2023 yılına 10 yıl gibi bir sürenin kaldığı düşünülürse, ekonomide belirlenen hedeflere ulaşılması, başta da yıllarca ekonomik vesayet olarak adlandıracağımız yapısal sorunları çözme konusunda ortaya konulacak iradeye güvenoyunun verildiği anlamını taşımaktadır. Alınan güvenoyu, yapısal problemleri çözmek için başlatılan mevcut projelerin bir an önce hayata geçirilerek tamamlanması ve sürdürülebilir ekonomik büyüme açısından önemli bir fırsattır.

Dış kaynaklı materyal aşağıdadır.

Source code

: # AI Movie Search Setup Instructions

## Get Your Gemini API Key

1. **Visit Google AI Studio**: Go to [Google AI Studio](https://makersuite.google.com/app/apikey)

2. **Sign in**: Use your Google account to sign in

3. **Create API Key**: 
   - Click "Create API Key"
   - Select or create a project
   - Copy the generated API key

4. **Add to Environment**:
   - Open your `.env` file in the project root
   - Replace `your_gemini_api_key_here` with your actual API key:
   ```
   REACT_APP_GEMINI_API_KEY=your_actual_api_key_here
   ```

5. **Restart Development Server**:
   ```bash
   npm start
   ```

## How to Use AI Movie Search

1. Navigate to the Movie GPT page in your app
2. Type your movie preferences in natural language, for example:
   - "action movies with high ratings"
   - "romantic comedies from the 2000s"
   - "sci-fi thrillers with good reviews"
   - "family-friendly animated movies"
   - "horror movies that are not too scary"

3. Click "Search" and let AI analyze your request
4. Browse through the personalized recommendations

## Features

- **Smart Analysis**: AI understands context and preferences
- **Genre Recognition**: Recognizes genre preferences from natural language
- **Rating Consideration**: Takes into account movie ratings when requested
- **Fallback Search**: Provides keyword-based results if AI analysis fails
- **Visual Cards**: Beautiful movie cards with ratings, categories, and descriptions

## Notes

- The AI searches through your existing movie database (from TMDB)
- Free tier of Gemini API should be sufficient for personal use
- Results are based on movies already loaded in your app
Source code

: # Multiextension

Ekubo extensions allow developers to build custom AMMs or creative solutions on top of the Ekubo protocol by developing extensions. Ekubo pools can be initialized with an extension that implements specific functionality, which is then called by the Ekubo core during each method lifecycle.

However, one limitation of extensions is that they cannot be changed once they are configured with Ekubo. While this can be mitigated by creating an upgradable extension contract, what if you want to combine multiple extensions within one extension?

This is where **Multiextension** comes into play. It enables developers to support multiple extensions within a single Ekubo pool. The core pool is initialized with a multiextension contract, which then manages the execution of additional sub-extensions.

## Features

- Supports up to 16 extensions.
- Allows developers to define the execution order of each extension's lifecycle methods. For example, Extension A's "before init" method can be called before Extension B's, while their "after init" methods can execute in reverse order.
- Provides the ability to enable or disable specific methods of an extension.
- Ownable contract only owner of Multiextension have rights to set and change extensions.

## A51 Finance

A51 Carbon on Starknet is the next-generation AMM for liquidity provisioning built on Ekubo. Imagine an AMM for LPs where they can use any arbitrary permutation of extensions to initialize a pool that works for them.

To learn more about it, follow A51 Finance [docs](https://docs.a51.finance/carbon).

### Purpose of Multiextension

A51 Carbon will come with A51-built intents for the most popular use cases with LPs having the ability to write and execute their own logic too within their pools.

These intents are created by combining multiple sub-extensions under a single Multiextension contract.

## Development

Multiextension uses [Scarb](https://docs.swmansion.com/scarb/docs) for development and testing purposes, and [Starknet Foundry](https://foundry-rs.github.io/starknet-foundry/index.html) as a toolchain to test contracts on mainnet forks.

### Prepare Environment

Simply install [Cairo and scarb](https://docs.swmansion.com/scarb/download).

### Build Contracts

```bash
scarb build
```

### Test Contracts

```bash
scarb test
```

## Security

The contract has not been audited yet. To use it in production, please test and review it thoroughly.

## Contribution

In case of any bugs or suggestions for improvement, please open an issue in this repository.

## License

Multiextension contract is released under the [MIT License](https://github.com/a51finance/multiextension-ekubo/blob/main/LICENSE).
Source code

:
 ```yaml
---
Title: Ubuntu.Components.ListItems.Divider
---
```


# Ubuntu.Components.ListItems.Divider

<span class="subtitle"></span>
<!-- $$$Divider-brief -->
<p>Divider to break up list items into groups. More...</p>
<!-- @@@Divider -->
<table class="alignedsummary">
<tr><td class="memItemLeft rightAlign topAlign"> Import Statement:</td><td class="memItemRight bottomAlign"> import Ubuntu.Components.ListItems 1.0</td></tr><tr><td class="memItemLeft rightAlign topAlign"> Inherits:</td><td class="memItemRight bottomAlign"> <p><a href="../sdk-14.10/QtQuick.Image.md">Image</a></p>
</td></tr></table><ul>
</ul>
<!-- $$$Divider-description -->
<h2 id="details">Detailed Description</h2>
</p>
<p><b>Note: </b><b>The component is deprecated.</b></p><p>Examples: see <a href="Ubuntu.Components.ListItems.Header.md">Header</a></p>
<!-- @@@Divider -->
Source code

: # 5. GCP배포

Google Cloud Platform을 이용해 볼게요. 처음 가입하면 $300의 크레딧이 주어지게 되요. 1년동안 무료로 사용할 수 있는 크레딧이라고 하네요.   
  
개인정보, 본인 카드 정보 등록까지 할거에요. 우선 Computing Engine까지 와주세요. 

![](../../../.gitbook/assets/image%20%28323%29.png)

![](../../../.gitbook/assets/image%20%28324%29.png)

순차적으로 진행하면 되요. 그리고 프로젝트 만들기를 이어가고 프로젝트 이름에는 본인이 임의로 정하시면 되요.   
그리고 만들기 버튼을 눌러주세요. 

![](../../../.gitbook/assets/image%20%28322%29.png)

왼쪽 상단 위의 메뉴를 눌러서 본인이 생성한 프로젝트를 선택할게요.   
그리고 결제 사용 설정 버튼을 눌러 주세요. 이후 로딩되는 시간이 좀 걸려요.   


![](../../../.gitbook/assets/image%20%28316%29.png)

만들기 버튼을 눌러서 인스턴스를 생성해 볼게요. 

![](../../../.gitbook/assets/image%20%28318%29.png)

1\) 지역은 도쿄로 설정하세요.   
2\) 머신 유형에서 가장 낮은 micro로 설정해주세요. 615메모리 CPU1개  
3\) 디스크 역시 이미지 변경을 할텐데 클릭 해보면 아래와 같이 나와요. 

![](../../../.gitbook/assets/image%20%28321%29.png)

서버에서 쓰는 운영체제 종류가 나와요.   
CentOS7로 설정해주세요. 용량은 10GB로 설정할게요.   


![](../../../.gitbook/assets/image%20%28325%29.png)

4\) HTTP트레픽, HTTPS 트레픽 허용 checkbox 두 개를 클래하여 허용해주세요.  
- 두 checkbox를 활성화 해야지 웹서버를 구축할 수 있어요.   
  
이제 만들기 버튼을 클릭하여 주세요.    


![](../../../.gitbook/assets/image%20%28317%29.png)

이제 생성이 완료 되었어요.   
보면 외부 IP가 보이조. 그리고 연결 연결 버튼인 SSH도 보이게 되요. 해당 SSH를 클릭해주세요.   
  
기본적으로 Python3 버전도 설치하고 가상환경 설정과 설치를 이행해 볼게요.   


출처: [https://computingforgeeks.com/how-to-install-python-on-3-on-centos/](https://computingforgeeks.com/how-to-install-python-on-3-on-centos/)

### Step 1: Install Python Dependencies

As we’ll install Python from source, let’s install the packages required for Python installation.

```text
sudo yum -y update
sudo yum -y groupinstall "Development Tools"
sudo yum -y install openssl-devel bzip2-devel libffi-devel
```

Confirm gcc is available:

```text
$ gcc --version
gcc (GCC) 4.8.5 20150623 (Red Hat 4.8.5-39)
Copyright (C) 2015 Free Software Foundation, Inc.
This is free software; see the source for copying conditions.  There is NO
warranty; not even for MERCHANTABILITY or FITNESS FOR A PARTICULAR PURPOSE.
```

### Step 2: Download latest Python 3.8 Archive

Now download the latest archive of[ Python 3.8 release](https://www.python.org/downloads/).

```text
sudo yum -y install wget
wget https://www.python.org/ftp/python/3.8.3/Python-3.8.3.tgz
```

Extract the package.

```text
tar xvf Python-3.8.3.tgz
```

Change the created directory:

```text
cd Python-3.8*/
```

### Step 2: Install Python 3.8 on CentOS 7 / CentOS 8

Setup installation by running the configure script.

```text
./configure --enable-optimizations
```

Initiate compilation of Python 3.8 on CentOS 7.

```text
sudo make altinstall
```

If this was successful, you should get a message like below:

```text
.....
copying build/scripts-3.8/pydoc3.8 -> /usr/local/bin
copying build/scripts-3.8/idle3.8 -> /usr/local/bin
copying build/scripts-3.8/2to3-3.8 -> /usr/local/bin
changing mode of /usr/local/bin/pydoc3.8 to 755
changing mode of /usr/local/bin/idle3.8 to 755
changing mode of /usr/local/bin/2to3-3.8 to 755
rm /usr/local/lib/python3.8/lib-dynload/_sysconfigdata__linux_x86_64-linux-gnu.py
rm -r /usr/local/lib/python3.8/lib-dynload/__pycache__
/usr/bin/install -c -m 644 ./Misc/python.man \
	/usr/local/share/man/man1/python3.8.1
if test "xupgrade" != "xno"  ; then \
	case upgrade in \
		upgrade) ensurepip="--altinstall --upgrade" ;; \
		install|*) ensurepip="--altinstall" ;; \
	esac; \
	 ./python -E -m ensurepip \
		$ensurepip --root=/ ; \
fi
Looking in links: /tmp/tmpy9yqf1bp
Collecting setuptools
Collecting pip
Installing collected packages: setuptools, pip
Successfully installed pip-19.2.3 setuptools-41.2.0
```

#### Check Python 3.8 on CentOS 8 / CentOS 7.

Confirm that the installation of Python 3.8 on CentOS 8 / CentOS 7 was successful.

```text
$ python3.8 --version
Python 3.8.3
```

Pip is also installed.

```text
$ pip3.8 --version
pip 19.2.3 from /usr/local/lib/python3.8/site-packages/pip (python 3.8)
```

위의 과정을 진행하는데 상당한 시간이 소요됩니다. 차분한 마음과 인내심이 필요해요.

Tüm şoklara rağmen güçlü ve kararlı yapısal uygulamalarla ayakta kalan ekonomide izlenmesi gereken rota, yapısal sorunlara yönelik yaptırımların hızlandırılması, kaos çabaları yerine 2023 hedeflerine odaklanılması ve makroekonomik göstergelerin stabil tutulmasıdır.
Kaynak:Yenişafak gazetesi
Burda ki yazıda da ekonomik göstergeler ve gelişim süreci gayet güzel açıklanmış.